Reviews of the film have so far been varied, with some critics arguing that it has failed to bring to the silver screen Süskind's wonderful evocation of scents and fragrances.
But Burgener disagrees. He says that in the same way as the author's sensual imagery enabled readers to "smell" the book, the film can do the same for audiences through sound and vision.
"In the book, smell is evoked by words and your imagination; in the movie, Tom Tykwer [the director] has tried to do the same in pictures to describe the smell and the dirt of Paris in the 18th century," said Burgener. "From my point of view it's perfect and I hope we have a big success with this."
swissinfo, Adam Beaumont
German author Patrick Süskind's Perfume was published in 1985.
It went on to sell 15 million copies and was translated into more than 40 languages.The Swiss premiere of "Perfume: The Story of a Murderer" took place in Basel on Tuesday.
The film goes on general release in Switzerland on September 14.
Gisela "Gigi" Oeri grew up in Schopfheim, southern Germany, near the Swiss border.
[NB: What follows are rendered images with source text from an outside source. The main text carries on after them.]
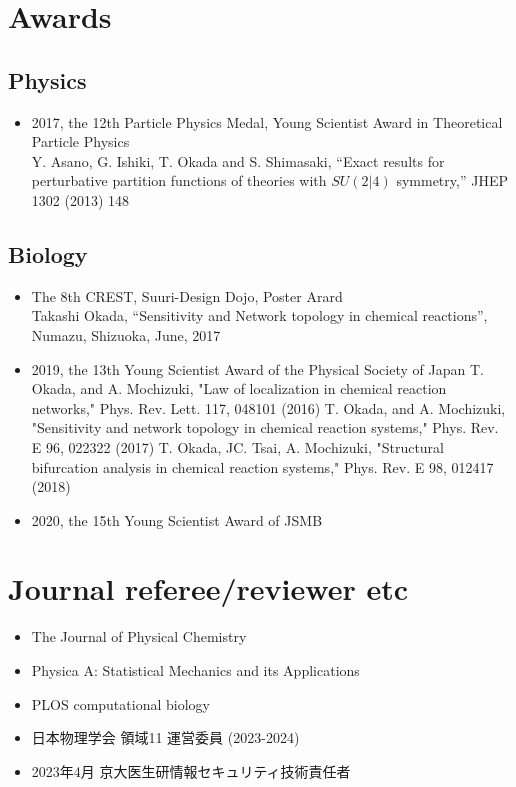 \documentclass[letterpaper,12pt]{article}
\begin{document}

 \section*{{\bf  Awards}}
 \subsection*{Physics}
\begin{itemize}
\item
2017, the 12th Particle Physics Medal, Young Scientist Award in Theoretical Particle Physics\\
Y. Asano, G. Ishiki, T. Okada and S. Shimasaki, “Exact results for perturbative partition functions of theories with $S U (2|4)$ symmetry,” JHEP 1302 (2013) 148
\end{itemize}
\subsection*{Biology}
\begin{itemize}
\item

The 8th CREST, Suuri-Design Dojo, Poster Arard\\
Takashi Okada, ``Sensitivity and Network topology in chemical reactions'', Numazu, Shizuoka,  June, 2017
\item
2019, the 13th Young Scientist Award of the Physical Society of Japan
T. Okada, and A. Mochizuki, "Law of localization in chemical reaction networks," Phys. Rev. Lett. 117, 048101 (2016)
T. Okada, and A. Mochizuki, "Sensitivity and network topology in chemical reaction systems," Phys. Rev. E 96, 022322 (2017)
T. Okada, JC. Tsai, A. Mochizuki, "Structural bifurcation analysis in chemical reaction systems," Phys. Rev. E 98, 012417 (2018)
\item
2020, the 15th Young Scientist Award of JSMB

\end{itemize}

 \section*{{\bf  Journal referee/reviewer etc}}
\begin{itemize}
\item The Journal of Physical Chemistry
\item Physica A: Statistical Mechanics and its Applications
\item PLOS computational biology
\item 日本物理学会 領域11 運営委員 (2023-2024)

\item 2023年4月 京大医生研情報セキュリティ技術責任者
\end{itemize}
\end{document}
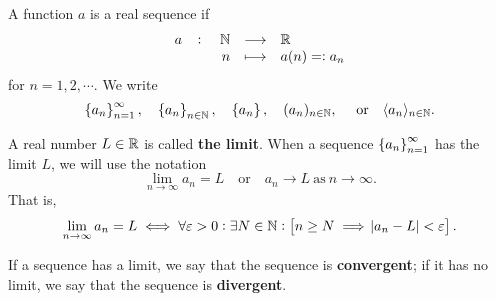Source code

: \documentclass[11pt,openany]{article}
\begin{document}
\vfill
{}
\begin{remark*}
A function $a$ is a real sequence if \[
\fullfunction{a}{\N}{\R}{n}{a(n)=:a_n}
\] for $n=1,2,\cdots$. We write \[
\set{a_n}_{n=1}^\infty,\quad \set{a_n}_{n\in\N},\quad\set{a_n},\quad (a_n)_{n\in\N},\quad\ \text{or}\quad \gen{a_n}_{n\in\N}.
\]
\end{remark*}
\begin{remark*}
	A real number $L\in\mathbb{R}$ is called \textbf{the limit}. When a sequence $\set{a_n}_{n=1}^\infty$ has the limit $L$, we will use the notation \[
	\lim_{n\to\infty}a_n=L\quad\text{or}\quad a_n\to L\ \text{as}\ n\to\infty.
	\]  That is, \[
		\lim_{n\to\infty}a_n=L\iff \forall\varepsilon>0:\exists N\in\mathbb{N}:\left[ n\geq N\implies \abs{a_n-L}<\varepsilon\right].
	\]
\end{remark*}

\newpage
\begin{note}
	If a sequence has a limit, we say that the sequence is \textbf{convergent}; if it has no limit, we say that the sequence is \textbf{divergent}.
\end{note}
\end{document}
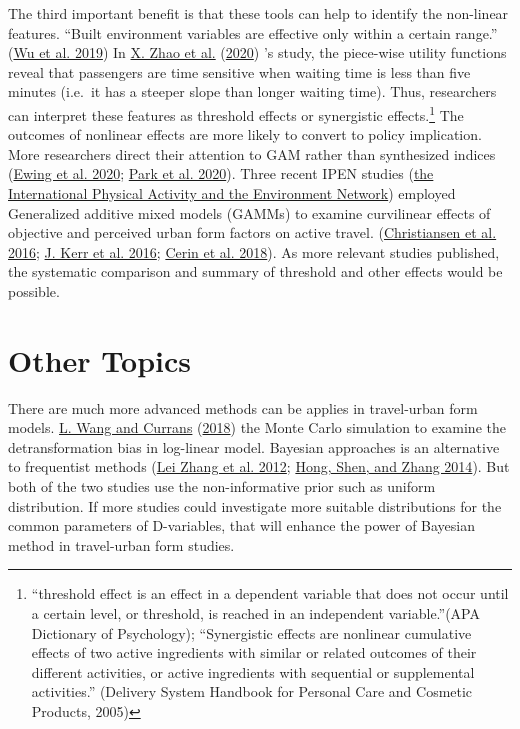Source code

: \documentclass[
  11pt,
  openany]{memoir}
\begin{document}
The third important benefit is that these tools can help to identify the non-linear features.
``Built environment variables are effective only within a certain range.'' (\protect\hyperlink{ref-wuExaminingThresholdEffects2019}{Wu et al. 2019})
In \protect\hyperlink{ref-zhaoPredictionBehavioralAnalysis2020}{X. Zhao et al.} (\protect\hyperlink{ref-zhaoPredictionBehavioralAnalysis2020}{2020}) 's study, the piece-wise utility functions reveal that passengers are time sensitive when waiting time is less than five minutes (i.e.~it has a steeper slope than longer waiting time).
Thus, researchers can interpret these features as threshold effects or synergistic effects.\footnote{``threshold effect is an effect in a dependent variable that does not occur until a certain level, or threshold, is reached in an independent variable.''(APA Dictionary of Psychology); ``Synergistic effects are nonlinear cumulative effects of two active ingredients with similar or related outcomes of their different activities, or active ingredients with sequential or supplemental activities.'' (Delivery System Handbook for Personal Care and Cosmetic Products, 2005)}
The outcomes of nonlinear effects are more likely to convert to policy implication.
More researchers direct their attention to GAM rather than synthesized indices (\protect\hyperlink{ref-ewingReducingVehicleMiles2020}{Ewing et al. 2020}; \protect\hyperlink{ref-parkGuidelinesPolycentricRegion2020}{Park et al. 2020}).
Three recent IPEN studies (\href{http://www.ipenproject.org/IPEN_adult.html}{the International Physical Activity and the Environment Network}) employed Generalized additive mixed models (GAMMs) to examine curvilinear effects of objective and perceived urban form factors on active travel. (\protect\hyperlink{ref-christiansenInternationalComparisonsAssociations2016}{Christiansen et al. 2016}; \protect\hyperlink{ref-kerrPerceivedNeighborhoodEnvironmental2016}{J. Kerr et al. 2016}; \protect\hyperlink{ref-cerinObjectivelyassessedNeighbourhoodDestination2018}{Cerin et al. 2018}).
As more relevant studies published, the systematic comparison and summary of threshold and other effects would be possible.

\hypertarget{other-topics}{%
\section{Other Topics}\label{other-topics}}

There are much more advanced methods can be applies in travel-urban form models.
\protect\hyperlink{ref-wangDetransformationBiasNonlinear2018}{L. Wang and Currans} (\protect\hyperlink{ref-wangDetransformationBiasNonlinear2018}{2018}) the Monte Carlo simulation to examine the detransformation bias in log-linear model.
Bayesian approaches is an alternative to frequentist methods (\protect\hyperlink{ref-zhangHowBuiltEnvironment2012}{Lei Zhang et al. 2012}; \protect\hyperlink{ref-hongHowBuiltenvironmentFactors2014}{Hong, Shen, and Zhang 2014}).
But both of the two studies use the non-informative prior such as uniform distribution. If more studies could investigate more suitable distributions for the common parameters of D-variables, that will enhance the power of Bayesian method in travel-urban form studies.
\end{document}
She trained as a physiotherapist and used to be a competitive gymnast.
She is married to Andreas Oeri, whose family control a voting majority in the Roche pharmaceutical concern. She is considered one of the richest people in Switzerland.
Gigi Oeri has been on the board of FC Basel since 1999, becoming vice-president before assuming the presidency in May 2006. She is the majority shareholder in FC Basel.
She opened the Dolls' House Museum housing Europe's largest collection of teddy bears in Basel in 1998.